Punjab Chief Minister Amarinder Singh said on Wednesday that if the electronic voting machines were tampered with he would not have been in power.

India TV Politics Desk New Delhi Published on: April 12, 2017 23:27 IST
Amarinder Singh contradicts Congress on EVM tampering
Image Source : PTI Amarinder Singh contradicts Congress on EVM tampering

Contradicting the stand taken by the Congress on EVM tampering, Punjab Chief Minister Amarinder Singh said on Wednesday that if the electronic voting machines were tampered with he would not have been in power.

"If EVMs were fixed then I wouldn't be sitting here. The Akalis would," he said here today.

Amarinder is the second senior Congress leader after former law minister Veerappa Moily too stood up in defence of the EVMs, amid the Congress allegation of tampering of the machines.

The Congress won 77 of Punjab's 117 assembly seats, ending the decade-long rule of the Akali-BJP combine.

The Congress has called for going back to old ballot paper amid reports of alleged EVM tampering in the recent assembly polls.

Joining other opposition parties, the Congress has alleged that the electronic voting machines were rigged that helped the BJP sweep assembly elections in Uttar Pradesh and Uttarakhand.

At the AICC briefing, senior Congress spokesperson Ghulam Nabi Azad said the entire party is united in its view that something is wrong with EVMs and and the Election Commission needs to satisfactorily address the issue. 

"If somebody has said something, it is in his personal capacity, let it be very clear on this. It is his personal opinion and not of the Congress," Azad said when asked about Moily's remarks. 

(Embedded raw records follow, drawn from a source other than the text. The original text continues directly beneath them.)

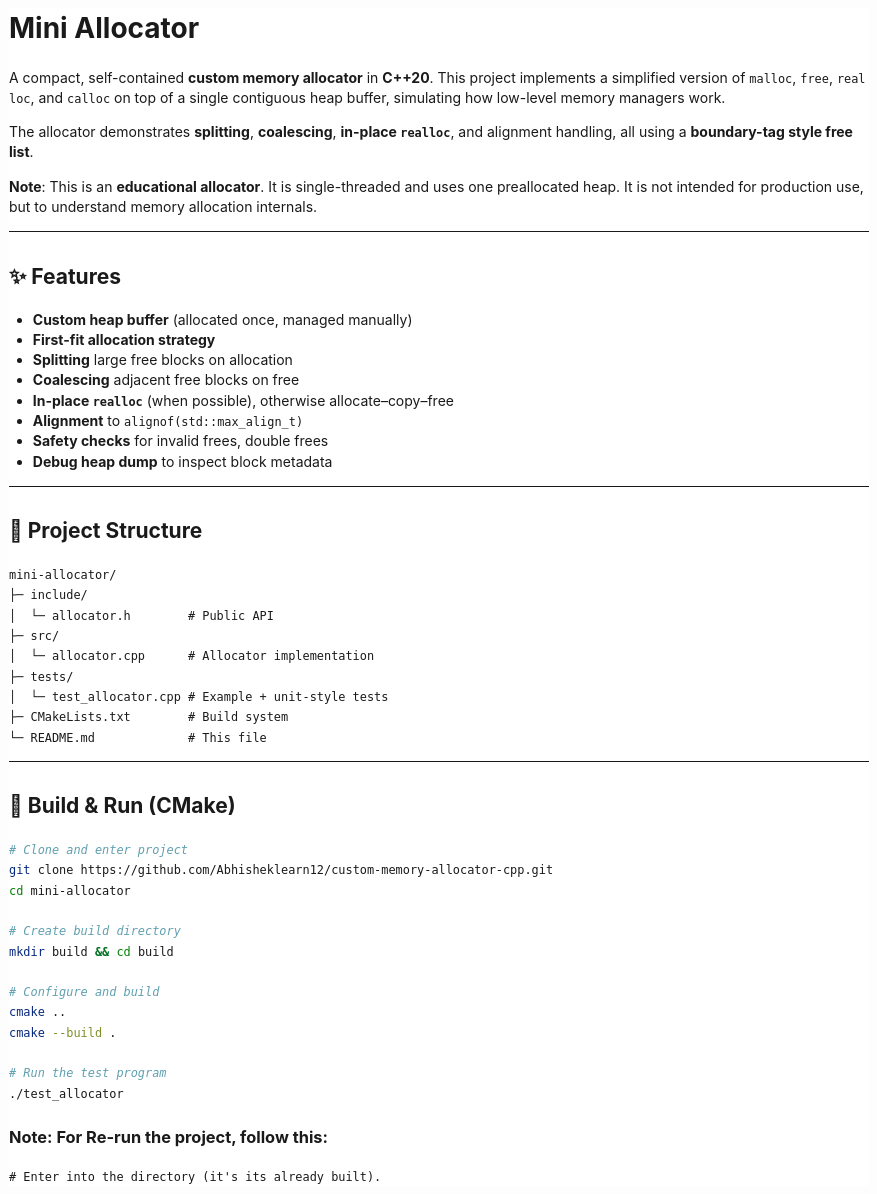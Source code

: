 
# Mini Allocator

A compact, self-contained **custom memory allocator** in **C++20**.
This project implements a simplified version of `malloc`, `free`, `realloc`, and `calloc` on top of a single contiguous heap buffer, simulating how low-level memory managers work.

The allocator demonstrates **splitting**, **coalescing**, **in-place `realloc`**, and alignment handling, all using a **boundary-tag style free list**.

**Note**: This is an **educational allocator**. It is single-threaded and uses one preallocated heap. It is not intended for production use, but to understand memory allocation internals.

---

## ✨ Features

* **Custom heap buffer** (allocated once, managed manually)
* **First-fit allocation strategy**
* **Splitting** large free blocks on allocation
* **Coalescing** adjacent free blocks on free
* **In-place `realloc`** (when possible), otherwise allocate–copy–free
* **Alignment** to `alignof(std::max_align_t)`
* **Safety checks** for invalid frees, double frees
* **Debug heap dump** to inspect block metadata

---

## 📂 Project Structure

```
mini-allocator/
├─ include/
│  └─ allocator.h        # Public API
├─ src/
│  └─ allocator.cpp      # Allocator implementation
├─ tests/
│  └─ test_allocator.cpp # Example + unit-style tests
├─ CMakeLists.txt        # Build system
└─ README.md             # This file
```

---

## 🔧 Build & Run (CMake)

```bash
# Clone and enter project
git clone https://github.com/Abhisheklearn12/custom-memory-allocator-cpp.git
cd mini-allocator

# Create build directory
mkdir build && cd build

# Configure and build
cmake ..
cmake --build .

# Run the test program
./test_allocator
```
### Note: For Re-run the project, follow this:
```
# Enter into the directory (it's its already built).
```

Moily, Law Minister in the erstwhile UPA government when EVMs were introduced, said he had got the machines technologically examined at the time and it was found that there was nothing wrong in them. 

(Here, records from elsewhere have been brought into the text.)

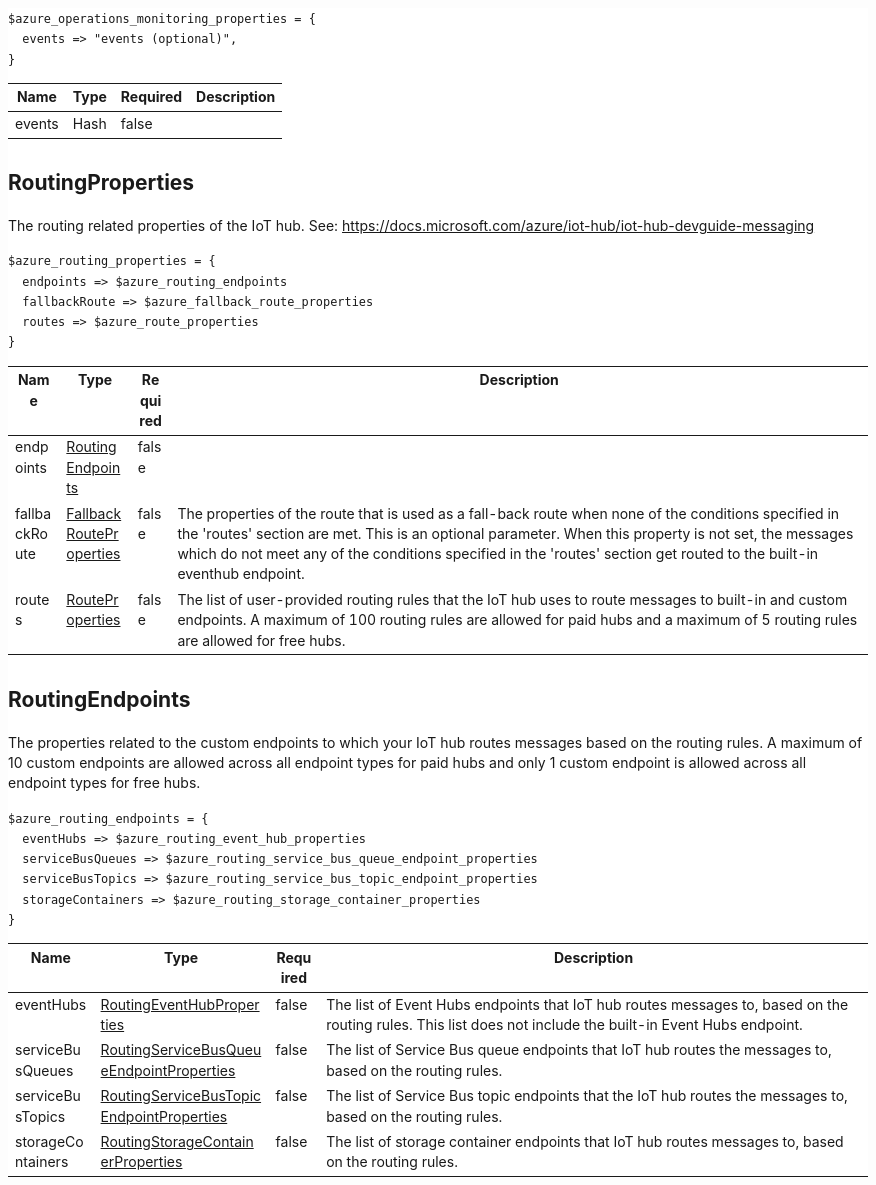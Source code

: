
 ```puppet
$azure_operations_monitoring_properties = {
  events => "events (optional)",
}
```

| Name        | Type           | Required       | Description       |
| ------------- | ------------- | ------------- | ------------- |
|events | Hash | false |  |
        
## RoutingProperties

The routing related properties of the IoT hub. See: https://docs.microsoft.com/azure/iot-hub/iot-hub-devguide-messaging

```puppet
$azure_routing_properties = {
  endpoints => $azure_routing_endpoints
  fallbackRoute => $azure_fallback_route_properties
  routes => $azure_route_properties
}
```

| Name        | Type           | Required       | Description       |
| ------------- | ------------- | ------------- | ------------- |
|endpoints | [RoutingEndpoints](#routingendpoints) | false |  |
|fallbackRoute | [FallbackRouteProperties](#fallbackrouteproperties) | false | The properties of the route that is used as a fall-back route when none of the conditions specified in the 'routes' section are met. This is an optional parameter. When this property is not set, the messages which do not meet any of the conditions specified in the 'routes' section get routed to the built-in eventhub endpoint. |
|routes | [RouteProperties](#routeproperties) | false | The list of user-provided routing rules that the IoT hub uses to route messages to built-in and custom endpoints. A maximum of 100 routing rules are allowed for paid hubs and a maximum of 5 routing rules are allowed for free hubs. |
        
## RoutingEndpoints

The properties related to the custom endpoints to which your IoT hub routes messages based on the routing rules. A maximum of 10 custom endpoints are allowed across all endpoint types for paid hubs and only 1 custom endpoint is allowed across all endpoint types for free hubs.

```puppet
$azure_routing_endpoints = {
  eventHubs => $azure_routing_event_hub_properties
  serviceBusQueues => $azure_routing_service_bus_queue_endpoint_properties
  serviceBusTopics => $azure_routing_service_bus_topic_endpoint_properties
  storageContainers => $azure_routing_storage_container_properties
}
```

| Name        | Type           | Required       | Description       |
| ------------- | ------------- | ------------- | ------------- |
|eventHubs | [RoutingEventHubProperties](#routingeventhubproperties) | false | The list of Event Hubs endpoints that IoT hub routes messages to, based on the routing rules. This list does not include the built-in Event Hubs endpoint. |
|serviceBusQueues | [RoutingServiceBusQueueEndpointProperties](#routingservicebusqueueendpointproperties) | false | The list of Service Bus queue endpoints that IoT hub routes the messages to, based on the routing rules. |
|serviceBusTopics | [RoutingServiceBusTopicEndpointProperties](#routingservicebustopicendpointproperties) | false | The list of Service Bus topic endpoints that the IoT hub routes the messages to, based on the routing rules. |
|storageContainers | [RoutingStorageContainerProperties](#routingstoragecontainerproperties) | false | The list of storage container endpoints that IoT hub routes messages to, based on the routing rules. |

"But that does not mean that today also they are okay ...Now there are apprehensions by opposition leaders, and since questions have been raised, it needs to be examined and that is what the EC has agreed to," he said. 

Rejecting the ballot paper system, Moily said, "It is not a progressive step and we have to move forward on technology." 

The Election Commission today threw an "open challenge" to people to hack its EVMs.

"From first week of May, experts, scientists, technocrats can come for a week or 10 days and try to hack the machines," an official source said.